───── Supplied records ─────

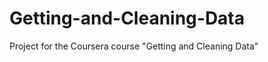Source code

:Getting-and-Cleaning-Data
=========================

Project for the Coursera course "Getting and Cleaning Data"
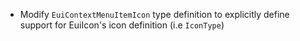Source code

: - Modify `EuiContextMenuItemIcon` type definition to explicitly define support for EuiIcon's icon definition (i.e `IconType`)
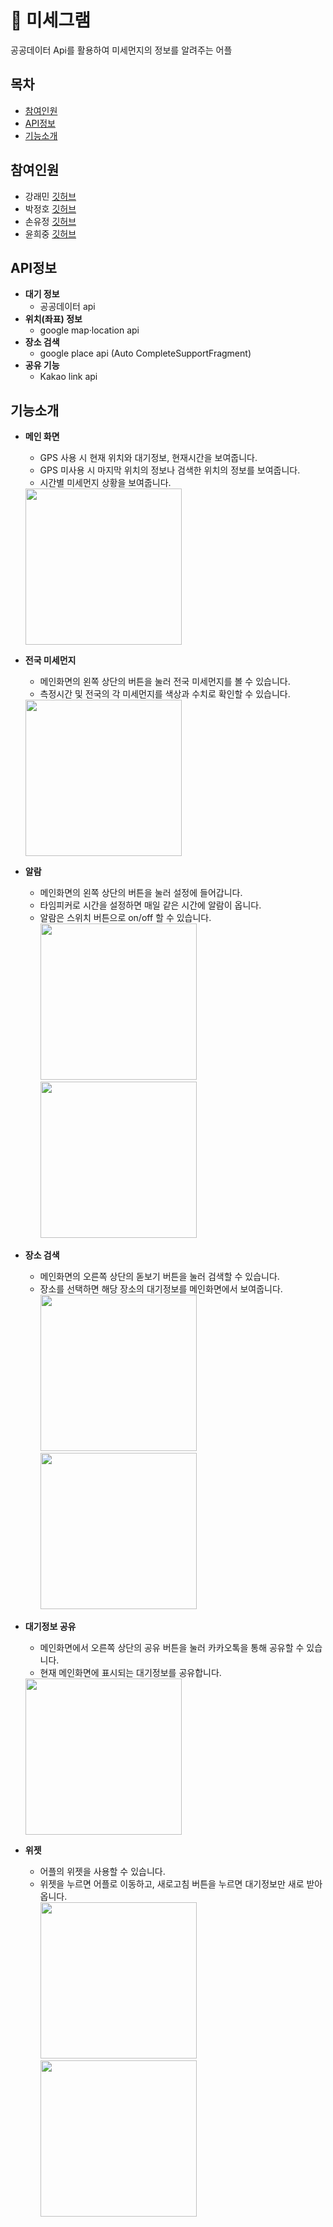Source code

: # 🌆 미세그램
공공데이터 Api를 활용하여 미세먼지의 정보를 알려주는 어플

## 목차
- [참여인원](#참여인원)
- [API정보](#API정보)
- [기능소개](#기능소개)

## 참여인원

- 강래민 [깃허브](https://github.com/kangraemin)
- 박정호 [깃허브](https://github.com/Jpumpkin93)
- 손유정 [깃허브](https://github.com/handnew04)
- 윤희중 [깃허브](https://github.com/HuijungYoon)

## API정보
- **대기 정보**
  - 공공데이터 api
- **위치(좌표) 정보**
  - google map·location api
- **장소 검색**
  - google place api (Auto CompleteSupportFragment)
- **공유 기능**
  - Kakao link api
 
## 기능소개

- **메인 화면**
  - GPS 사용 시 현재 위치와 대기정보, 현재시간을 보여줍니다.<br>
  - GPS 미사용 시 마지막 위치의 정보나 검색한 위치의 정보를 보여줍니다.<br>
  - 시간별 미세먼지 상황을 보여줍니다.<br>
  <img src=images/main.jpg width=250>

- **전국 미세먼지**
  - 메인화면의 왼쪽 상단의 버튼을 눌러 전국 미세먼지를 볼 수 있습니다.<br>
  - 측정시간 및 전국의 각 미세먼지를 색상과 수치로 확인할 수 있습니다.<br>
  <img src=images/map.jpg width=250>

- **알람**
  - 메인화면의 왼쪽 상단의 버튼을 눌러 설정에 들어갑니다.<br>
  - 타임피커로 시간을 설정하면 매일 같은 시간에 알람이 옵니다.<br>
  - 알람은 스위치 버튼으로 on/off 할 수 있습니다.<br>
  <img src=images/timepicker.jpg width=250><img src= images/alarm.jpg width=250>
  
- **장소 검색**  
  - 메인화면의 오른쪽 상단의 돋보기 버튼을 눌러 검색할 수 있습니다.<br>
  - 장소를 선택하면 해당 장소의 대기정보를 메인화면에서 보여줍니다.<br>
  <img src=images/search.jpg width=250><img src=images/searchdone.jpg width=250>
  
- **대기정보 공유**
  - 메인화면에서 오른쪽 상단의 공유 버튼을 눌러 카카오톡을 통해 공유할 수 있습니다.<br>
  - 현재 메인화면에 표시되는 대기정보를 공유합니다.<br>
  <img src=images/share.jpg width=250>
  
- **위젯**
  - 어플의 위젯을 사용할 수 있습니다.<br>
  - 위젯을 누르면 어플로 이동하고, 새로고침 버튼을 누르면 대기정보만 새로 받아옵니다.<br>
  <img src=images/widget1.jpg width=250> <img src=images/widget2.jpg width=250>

─────
───── Supplied records ─────

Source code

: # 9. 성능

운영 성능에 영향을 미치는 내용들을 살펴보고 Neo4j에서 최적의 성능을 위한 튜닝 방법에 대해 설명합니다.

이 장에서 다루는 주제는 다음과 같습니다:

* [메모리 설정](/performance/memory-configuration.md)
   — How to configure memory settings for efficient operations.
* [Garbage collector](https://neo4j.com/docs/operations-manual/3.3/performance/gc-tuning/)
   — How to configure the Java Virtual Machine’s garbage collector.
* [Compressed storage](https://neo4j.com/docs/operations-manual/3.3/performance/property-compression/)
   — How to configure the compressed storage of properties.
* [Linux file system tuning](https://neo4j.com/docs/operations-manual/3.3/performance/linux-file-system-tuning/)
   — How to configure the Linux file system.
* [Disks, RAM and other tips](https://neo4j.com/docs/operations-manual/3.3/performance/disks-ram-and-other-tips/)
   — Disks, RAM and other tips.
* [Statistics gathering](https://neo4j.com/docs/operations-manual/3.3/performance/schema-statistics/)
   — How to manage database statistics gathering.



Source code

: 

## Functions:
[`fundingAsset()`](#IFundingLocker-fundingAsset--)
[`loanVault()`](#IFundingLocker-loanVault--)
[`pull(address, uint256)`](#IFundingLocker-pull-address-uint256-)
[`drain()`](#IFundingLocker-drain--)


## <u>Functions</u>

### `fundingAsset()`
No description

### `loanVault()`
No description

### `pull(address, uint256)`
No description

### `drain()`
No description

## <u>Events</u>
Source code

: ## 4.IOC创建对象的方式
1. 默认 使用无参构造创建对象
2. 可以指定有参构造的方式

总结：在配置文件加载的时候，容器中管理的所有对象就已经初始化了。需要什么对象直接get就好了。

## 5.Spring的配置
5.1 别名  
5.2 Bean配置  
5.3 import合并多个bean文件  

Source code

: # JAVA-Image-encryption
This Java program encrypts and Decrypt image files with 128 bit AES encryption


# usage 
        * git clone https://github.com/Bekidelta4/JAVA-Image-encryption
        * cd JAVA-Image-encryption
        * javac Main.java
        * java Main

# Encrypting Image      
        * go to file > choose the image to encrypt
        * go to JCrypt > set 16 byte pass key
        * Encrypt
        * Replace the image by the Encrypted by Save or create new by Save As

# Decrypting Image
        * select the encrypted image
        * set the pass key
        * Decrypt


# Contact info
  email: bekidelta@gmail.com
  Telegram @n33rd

─────

Task:
Search the data for "Cleaning". Copy every line that has it.

Output:
:Getting-and-Cleaning-Data
Project for the Coursera course "Getting and Cleaning Data"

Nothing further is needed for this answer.